### MATERIAL FOR THE TASK

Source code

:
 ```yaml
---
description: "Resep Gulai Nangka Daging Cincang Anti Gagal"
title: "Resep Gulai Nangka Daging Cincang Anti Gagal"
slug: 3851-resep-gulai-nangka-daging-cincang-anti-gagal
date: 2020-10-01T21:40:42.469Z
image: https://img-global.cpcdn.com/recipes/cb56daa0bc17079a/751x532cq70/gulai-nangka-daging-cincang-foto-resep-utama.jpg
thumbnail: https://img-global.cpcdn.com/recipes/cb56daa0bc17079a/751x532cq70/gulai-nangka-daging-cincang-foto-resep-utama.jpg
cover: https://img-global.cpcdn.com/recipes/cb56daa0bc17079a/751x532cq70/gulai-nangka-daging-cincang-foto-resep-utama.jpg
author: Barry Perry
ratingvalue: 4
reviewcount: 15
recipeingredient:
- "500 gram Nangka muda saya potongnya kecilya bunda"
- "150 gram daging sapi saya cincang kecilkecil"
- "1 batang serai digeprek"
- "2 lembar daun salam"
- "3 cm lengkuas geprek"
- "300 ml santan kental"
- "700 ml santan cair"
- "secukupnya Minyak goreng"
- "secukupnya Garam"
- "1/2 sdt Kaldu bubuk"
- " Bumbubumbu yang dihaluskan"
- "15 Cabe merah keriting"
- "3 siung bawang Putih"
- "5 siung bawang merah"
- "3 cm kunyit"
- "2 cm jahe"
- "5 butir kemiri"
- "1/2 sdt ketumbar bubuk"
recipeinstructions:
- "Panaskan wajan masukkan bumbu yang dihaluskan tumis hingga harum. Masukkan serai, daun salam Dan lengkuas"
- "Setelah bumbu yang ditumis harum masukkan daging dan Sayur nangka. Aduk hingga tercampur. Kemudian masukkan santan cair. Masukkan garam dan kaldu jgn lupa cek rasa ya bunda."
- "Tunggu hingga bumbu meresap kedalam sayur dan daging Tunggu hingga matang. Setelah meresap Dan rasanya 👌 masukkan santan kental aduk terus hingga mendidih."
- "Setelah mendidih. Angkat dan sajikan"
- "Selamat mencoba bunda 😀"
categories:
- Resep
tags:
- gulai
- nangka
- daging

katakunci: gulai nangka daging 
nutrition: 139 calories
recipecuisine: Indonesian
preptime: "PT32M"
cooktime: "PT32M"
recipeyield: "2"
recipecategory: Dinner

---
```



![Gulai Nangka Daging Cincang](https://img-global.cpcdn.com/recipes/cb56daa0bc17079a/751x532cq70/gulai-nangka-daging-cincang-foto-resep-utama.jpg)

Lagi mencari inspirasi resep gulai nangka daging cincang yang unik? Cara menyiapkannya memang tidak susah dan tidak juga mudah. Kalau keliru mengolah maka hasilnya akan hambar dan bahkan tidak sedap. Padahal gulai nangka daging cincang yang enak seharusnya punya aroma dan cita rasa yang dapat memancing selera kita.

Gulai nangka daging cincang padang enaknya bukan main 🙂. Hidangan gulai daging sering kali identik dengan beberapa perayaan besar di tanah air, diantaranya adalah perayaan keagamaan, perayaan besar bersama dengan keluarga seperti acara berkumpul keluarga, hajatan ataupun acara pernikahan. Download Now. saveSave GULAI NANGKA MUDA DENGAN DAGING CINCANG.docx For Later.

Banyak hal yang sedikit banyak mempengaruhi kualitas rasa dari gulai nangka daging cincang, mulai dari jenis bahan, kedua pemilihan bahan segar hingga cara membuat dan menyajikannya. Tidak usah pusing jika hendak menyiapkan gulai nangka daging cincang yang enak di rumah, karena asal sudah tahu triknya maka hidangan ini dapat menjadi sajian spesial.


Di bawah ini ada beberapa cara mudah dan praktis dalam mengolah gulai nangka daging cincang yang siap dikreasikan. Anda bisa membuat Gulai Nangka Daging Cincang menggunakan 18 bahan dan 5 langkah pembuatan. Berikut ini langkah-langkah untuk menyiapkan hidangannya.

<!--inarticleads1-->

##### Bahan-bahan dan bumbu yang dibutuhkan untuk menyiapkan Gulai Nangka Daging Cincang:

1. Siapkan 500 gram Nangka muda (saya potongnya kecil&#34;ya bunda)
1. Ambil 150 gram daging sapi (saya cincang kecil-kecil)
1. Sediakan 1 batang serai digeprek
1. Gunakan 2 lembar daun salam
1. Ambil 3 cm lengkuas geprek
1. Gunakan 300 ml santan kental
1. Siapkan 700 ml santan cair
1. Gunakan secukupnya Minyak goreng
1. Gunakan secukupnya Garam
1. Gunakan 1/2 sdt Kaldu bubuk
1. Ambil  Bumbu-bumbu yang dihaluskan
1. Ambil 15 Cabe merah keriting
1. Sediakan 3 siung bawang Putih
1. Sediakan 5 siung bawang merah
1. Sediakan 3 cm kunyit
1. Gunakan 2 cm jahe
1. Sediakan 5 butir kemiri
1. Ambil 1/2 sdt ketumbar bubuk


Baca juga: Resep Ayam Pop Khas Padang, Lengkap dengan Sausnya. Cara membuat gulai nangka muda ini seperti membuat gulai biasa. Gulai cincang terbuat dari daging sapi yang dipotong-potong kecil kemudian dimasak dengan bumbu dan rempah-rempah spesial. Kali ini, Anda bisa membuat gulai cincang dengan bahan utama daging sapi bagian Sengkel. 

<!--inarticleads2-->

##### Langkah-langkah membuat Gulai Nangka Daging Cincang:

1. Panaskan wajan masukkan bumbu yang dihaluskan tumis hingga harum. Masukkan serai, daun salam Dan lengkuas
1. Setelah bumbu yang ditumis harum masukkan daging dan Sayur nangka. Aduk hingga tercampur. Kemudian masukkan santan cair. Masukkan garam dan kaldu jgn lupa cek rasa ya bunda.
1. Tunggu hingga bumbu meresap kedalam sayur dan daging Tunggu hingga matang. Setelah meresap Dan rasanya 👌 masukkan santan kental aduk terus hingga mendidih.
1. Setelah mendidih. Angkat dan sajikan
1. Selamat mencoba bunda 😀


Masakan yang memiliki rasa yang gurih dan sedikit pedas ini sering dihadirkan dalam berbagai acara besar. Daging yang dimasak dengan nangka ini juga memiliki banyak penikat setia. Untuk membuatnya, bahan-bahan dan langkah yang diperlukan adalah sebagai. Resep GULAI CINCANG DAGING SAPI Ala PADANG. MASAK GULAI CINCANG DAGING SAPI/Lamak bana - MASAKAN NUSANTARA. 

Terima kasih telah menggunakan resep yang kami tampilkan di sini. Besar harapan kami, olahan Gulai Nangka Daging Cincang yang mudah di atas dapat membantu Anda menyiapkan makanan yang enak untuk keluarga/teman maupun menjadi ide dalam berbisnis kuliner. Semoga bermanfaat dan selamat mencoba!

### EXERCISE
Copy out each line from the preceding entries that mentions the word "Cabe".

### TASK OUTPUT
- "15 Cabe merah keriting"
1. Ambil 15 Cabe merah keriting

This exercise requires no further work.